Source of (programmer) inefficiency
- by Daniel
I am interested to gain a better insight about the possible reasons of personal inefficiency as programmers (and only in programming) due to – simply - our own errors (because we are humans – well, almost all of us).
I am not interested in how much we are productive or in how many adjustements the customer asks for when the work is done, but where and how each of us spend that part of its time in tasks that are unproductive and there is no one to blame except ourselves. Excluding ego - feeding and / or self – gratification, what I am trying to get (for all of us) is: what are the common issues eating our time; insight on reasons for that issues; identify simple way for us, personally (not delegating actions to other or our organizations), to correct our own problems.

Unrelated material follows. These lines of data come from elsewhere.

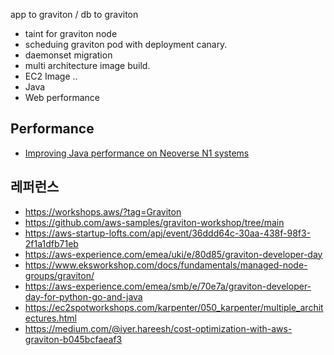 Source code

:app to graviton / db to graviton

* taint for graviton node
* scheduing graviton pod with deployment canary.
* daemonset migration
* multi architecture image build.
* EC2 Image ..
* Java
* Web performance



## Performance ##

* [Improving Java performance on Neoverse N1 systems](https://community.arm.com/arm-community-blogs/b/architectures-and-processors-blog/posts/java-performance-on-neoverse-n1)



## 레퍼런스 ##

* https://workshops.aws/?tag=Graviton
* https://github.com/aws-samples/graviton-workshop/tree/main 
* https://aws-startup-lofts.com/apj/event/36ddd64c-30aa-438f-98f3-2f1a1dfb71eb
* https://aws-experience.com/emea/uki/e/80d85/graviton-developer-day
* https://www.eksworkshop.com/docs/fundamentals/managed-node-groups/graviton/
* https://aws-experience.com/emea/smb/e/70e7a/graviton-developer-day-for-python-go-and-java
* https://ec2spotworkshops.com/karpenter/050_karpenter/multiple_architectures.html
* https://medium.com/@iyer.hareesh/cost-optimization-with-aws-graviton-b045bcfaeaf3


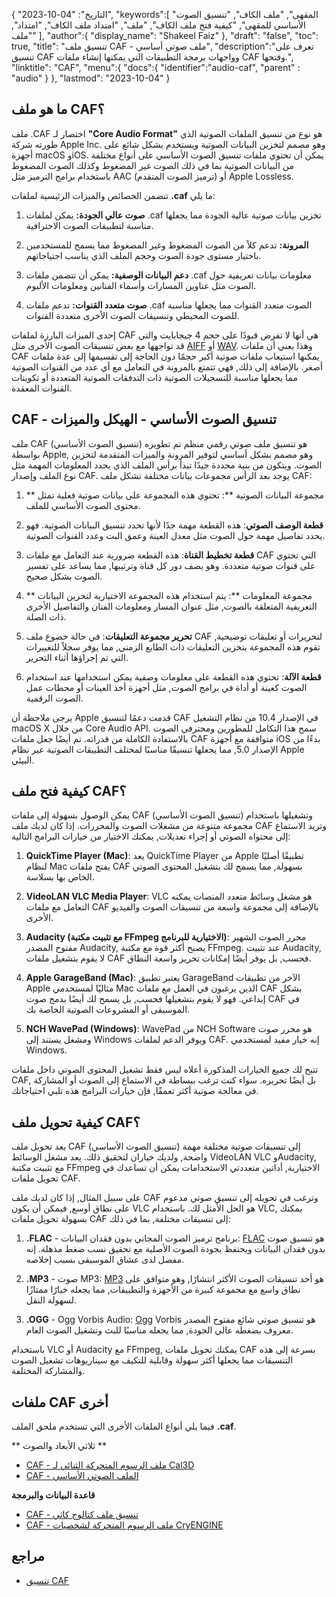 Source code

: {
"التاريخ": "04-10-2023",
   "keywords":[
"المقهى",
"ملف الكاف",
"تنسيق الصوت الأساسي للمقهى",
"كيفية فتح ملف الكاف",
"ملف",
"امتداد ملف الكاف",
"امتداد",
"ملف"
],
   "author":{
"display_name": "Shakeel Faiz"
},
"draft": "false",
"toc": true,
"title": "تنسيق ملف CAF - ملف صوتي أساسي",
   "description":"تعرف على تنسيق CAF وواجهات برمجة التطبيقات التي يمكنها إنشاء ملفات CAF وفتحها.",
"linktitle": "CAF",
   "menu":{
      "docs":{
         "identifier":"audio-caf",
"parent" : "audio"
}
},
"lastmod": "2023-10-04"
}

## ما هو ملف CAF؟

ملف .CAF اختصار لـ **"Core Audio Format"** هو نوع من تنسيق الملفات الصوتية الذي طورته شركة Apple Inc. وهو مصمم لتخزين البيانات الصوتية ويستخدم بشكل شائع على أجهزة macOS وiOS. يمكن أن تحتوي ملفات تنسيق الصوت الأساسي على أنواع مختلفة من البيانات الصوتية بما في ذلك الصوت غير المضغوط وكذلك الصوت المضغوط باستخدام برامج الترميز مثل AAC (ترميز الصوت المتقدم) أو Apple Lossless.

تتضمن الخصائص والميزات الرئيسية لملفات **.caf** ما يلي:

1. **صوت عالي الجودة:** يمكن لملفات .caf تخزين بيانات صوتية عالية الجودة مما يجعلها مناسبة لتطبيقات الصوت الاحترافية.

2. **المرونة:** تدعم كلاً من الصوت المضغوط وغير المضغوط مما يسمح للمستخدمين باختيار مستوى جودة الصوت وحجم الملف الذي يناسب احتياجاتهم.

3. **دعم البيانات الوصفية:** يمكن أن تتضمن ملفات .caf معلومات بيانات تعريفية حول الصوت مثل عناوين المسارات وأسماء الفنانين ومعلومات الألبوم.

4. **صوت متعدد القنوات:** تدعم ملفات .caf الصوت متعدد القنوات مما يجعلها مناسبة للصوت المحيطي وتنسيقات الصوت الأخرى متعددة القنوات.

إحدى الميزات البارزة لملفات CAF هي أنها لا تفرض قيودًا على حجم 4 جيجابايت والتي قد تواجهها مع بعض تنسيقات الصوت الأخرى مثل [AIFF](/ar/audio/aiff/) أو [WAV](/ar/audio/wav/). وهذا يعني أن ملفات CAF يمكنها استيعاب ملفات صوتية أكبر حجمًا دون الحاجة إلى تقسيمها إلى عدة ملفات أصغر. بالإضافة إلى ذلك, فهي تتمتع بالمرونة في التعامل مع أي عدد من القنوات الصوتية مما يجعلها مناسبة للتسجيلات الصوتية ذات التدفقات الصوتية المتعددة أو تكوينات القنوات المعقدة.

## CAF - تنسيق الصوت الأساسي - الهيكل والميزات

ملف CAF (تنسيق الصوت الأساسي) هو تنسيق ملف صوتي رقمي منظم تم تطويره بواسطة Apple, وهو مصمم بشكل أساسي لتوفير المرونة والميزات المتقدمة لتخزين الصوت. ويتكون من بنية محددة جيدًا تبدأ برأس الملف الذي يحدد المعلومات المهمة مثل نوع الملف وإصدار CAF. يوجد بعد الرأس مجموعات بيانات مختلفة تشكل ملف CAF:

1. ** مجموعة البيانات الصوتية **: تحتوي هذه المجموعة على بيانات صوتية فعلية تمثل محتوى الصوت الأساسي للملف.
    












2. **قطعة الوصف الصوتي**: هذه القطعة مهمة جدًا لأنها تحدد تنسيق البيانات الصوتية. فهو يحدد تفاصيل مهمة حول الصوت مثل معدل العينة وعمق البت وعدد القنوات الصوتية.
    












3. **قطعة تخطيط القناة**: هذه القطعة ضرورية عند التعامل مع ملفات CAF التي تحتوي على قنوات صوتية متعددة. وهو يصف دور كل قناة وترتيبها, مما يساعد على تفسير الصوت بشكل صحيح.
    












4. ** مجموعة المعلومات **: يتم استخدام هذه المجموعة الاختيارية لتخزين البيانات التعريفية المتعلقة بالصوت, مثل عنوان المسار ومعلومات الفنان والتفاصيل الأخرى ذات الصلة.
    












5. **تحرير مجموعة التعليقات**: في حالة خضوع ملف CAF لتحريرات أو تعليقات توضيحية, تقوم هذه المجموعة بتخزين التعليقات ذات الطابع الزمني, مما يوفر سجلاً للتغييرات التي تم إجراؤها أثناء التحرير.
    












6. **قطعة الآلة**: تحتوي هذه القطعة على معلومات وصفية يمكن استخدامها عند استخدام الصوت كعينة أو أداة في برامج الصوت, مثل أجهزة أخذ العينات أو محطات عمل الصوت الرقمية.
    













يرجى ملاحظة أن Apple قدمت دعمًا لتنسيق CAF في الإصدار 10.4 من نظام التشغيل macOS X من خلال Core Audio API. سمح هذا التكامل للمطورين ومحترفي الصوت بالاستفادة الكاملة من قدراته. تم أيضًا جعل ملفات CAF متوافقة مع أجهزة iOS بدءًا من الإصدار 5.0, مما يجعلها تنسيقًا مناسبًا لمختلف التطبيقات الصوتية عبر نظام Apple البيئي.

## كيفية فتح ملف CAF؟

يمكن الوصول بسهولة إلى ملفات CAF (تنسيق الصوت الأساسي) وتشغيلها باستخدام مجموعة متنوعة من مشغلات الصوت والمحررات. إذا كان لديك ملف CAF وتريد الاستماع إلى محتواه الصوتي أو إجراء تعديلات, يمكنك الاختيار من خيارات البرامج التالية:

1. **QuickTime Player (Mac)**: يعد QuickTime Player من Apple تطبيقًا أصليًا لنظام Mac يفتح ملفات CAF بسهولة, مما يسمح لك بتشغيل المحتوى الصوتي الخاص بها بسلاسة.
    












2. **VideoLAN VLC Media Player**: VLC هو مشغل وسائط متعدد المنصات يمكنه التعامل مع ملفات CAF بالإضافة إلى مجموعة واسعة من تنسيقات الصوت والفيديو الأخرى.
    












3. **Audacity (مع تثبيت مكتبة FFmpeg الاختيارية للبرنامج)**: محرر الصوت الشهير مفتوح المصدر Audacity, يصبح أكثر قوة مع مكتبة FFmpeg. عند تثبيت Audacity, لا يقوم بتشغيل ملفات CAF فحسب, بل يوفر أيضًا إمكانات تحرير واسعة النطاق.
    












4. **Apple GarageBand (Mac)**: يعتبر تطبيق GarageBand الآخر من تطبيقات Apple مثاليًا لمستخدمي Mac الذين يرغبون في العمل مع ملفات CAF بشكل إبداعي. فهو لا يقوم بتشغيلها فحسب, بل يسمح لك أيضًا بدمج صوت CAF في الموسيقى أو المشروعات الصوتية الخاصة بك.
    












5. **NCH WavePad (Windows)**: WavePad من NCH Software هو محرر صوت ومشغل يستند إلى Windows ويوفر الدعم لملفات CAF. إنه خيار مفيد لمستخدمي Windows.
    













تتيح لك جميع الخيارات المذكورة أعلاه ليس فقط تشغيل المحتوى الصوتي داخل ملفات CAF, بل أيضًا تحريره. سواء كنت ترغب ببساطة في الاستماع إلى الصوت أو المشاركة في معالجة صوتية أكثر تعمقًا, فإن خيارات البرامج هذه تلبي احتياجاتك.

## كيفية تحويل ملف CAF؟

يعد تحويل ملف CAF (تنسيق الصوت الأساسي) إلى تنسيقات صوتية مختلفة مهمة واضحة, ولديك خياران لتحقيق ذلك. يعد مشغل الوسائط VideoLAN VLC وAudacity, مع تثبيت مكتبة FFmpeg الاختيارية, أداتين متعددتي الاستخدامات يمكن أن تساعدك في تحويل ملفات CAF.

على سبيل المثال, إذا كان لديك ملف CAF وترغب في تحويله إلى تنسيق صوتي مدعوم على نطاق أوسع, فيمكن أن يكون VLC هو الحل الأمثل لك. باستخدام VLC, يمكنك بسهولة تحويل ملفات CAF إلى تنسيقات مختلفة, بما في ذلك:

1. **.FLAC** - برنامج ترميز الصوت المجاني بدون فقدان البيانات: [FLAC](/ar/audio/flac) هو تنسيق صوت بدون فقدان البيانات ويحتفظ بجودة الصوت الأصلية مع تحقيق نسب ضغط مذهلة. إنه مفضل لدى عشاق الموسيقى بسبب إخلاصه.

2. **.MP3** - صوت MP3: [MP3](/ar/audio/mp3/) هو أحد تنسيقات الصوت الأكثر انتشارًا, وهو متوافق على نطاق واسع مع مجموعة كبيرة من الأجهزة والتطبيقات, مما يجعله خيارًا ممتازًا لسهولة النقل.

3. **.OGG** - Ogg Vorbis Audio: [Ogg](/ar/audio/ogg/) Vorbis هو تنسيق صوتي شائع مفتوح المصدر معروف بضغطه عالي الجودة, مما يجعله مناسبًا للبث وتشغيل الصوت العام.
   


باستخدام VLC أو Audacity مع FFmpeg, يمكنك تحويل ملفات CAF بسرعة إلى هذه التنسيقات مما يجعلها أكثر سهولة وقابلية للتكيف مع سيناريوهات تشغيل الصوت والمشاركة المختلفة.

## ملفات CAF أخرى

فيما يلي أنواع الملفات الأخرى التي تستخدم ملحق الملف **.caf**.

** ثلاثي الأبعاد والصوت **
- [CAF - ملف الرسوم المتحركة الثنائي لـ Cal3D](/ar/3d/caf-cal3d/)
- [CAF - الملف الصوتي الأساسي](/ar/audio/caf/)

**قاعدة البيانات والبرمجة**
- [CAF - تنسيق ملف كتالوج كاثي](/ar/database/caf/)
- [CAF - ملف الرسوم المتحركة لشخصيات CryENGINE](/ar/programming/caf-cryengine/)

## مراجع
* [تنسيق CAF](https://developer.apple.com/library/archive/documentation/MusicAudio/Reference/CAFSpec/CAF_spec/CAF_spec.html)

Please, do not think in academic terms but aim at the opportunity to compare our daily experiences and understand what are and how we try to fix our personal deficiencies.
If you are interested to respond to this post, please:
integrate the list if you see something important (or obvious)
missing;
highlight or name honestly your first issue tellng the way you try to address and solve your issue acting on yourself and yourself only in a sort of "continuous quality
improving"
My criteria for accepting the answer is: choose the best solution (feasibility and utility) to fix one (or more) of the problems of the list. Of course, selecting an error is not a vote on our skills: maybe we are hyper professional programmers and we lose ten minutes only every year or we are terribly inefficient, losing a couple of days a week: reasons for inefficiency could be really the same - but in a different scale.
A possible list:
Plain error in the names (variables, functions).
Inability to see the obvious in your code. Misreading. Lack of concentration.
Trying to use a technology you have not mastered.
Errors with data types.
Time required to understand your previous code or your documentation.
Trying to do something more than requested because you enjoy it
Using solutions more complicated than required because you enjoy it.
Plain logical errors.
Errors due to your fault in communications.
Distraction
My first personal issue: "Trying to use a technology you do not master." I have to use daily several technologies and I often need to spend significant time correcting code because my assumptions were plainly wrong. Reasons for this: production needs put high pressure and make difficult to find the time to learn.
I try to address this reading technical books - as many as I can - even if this actually consumes a lot of time.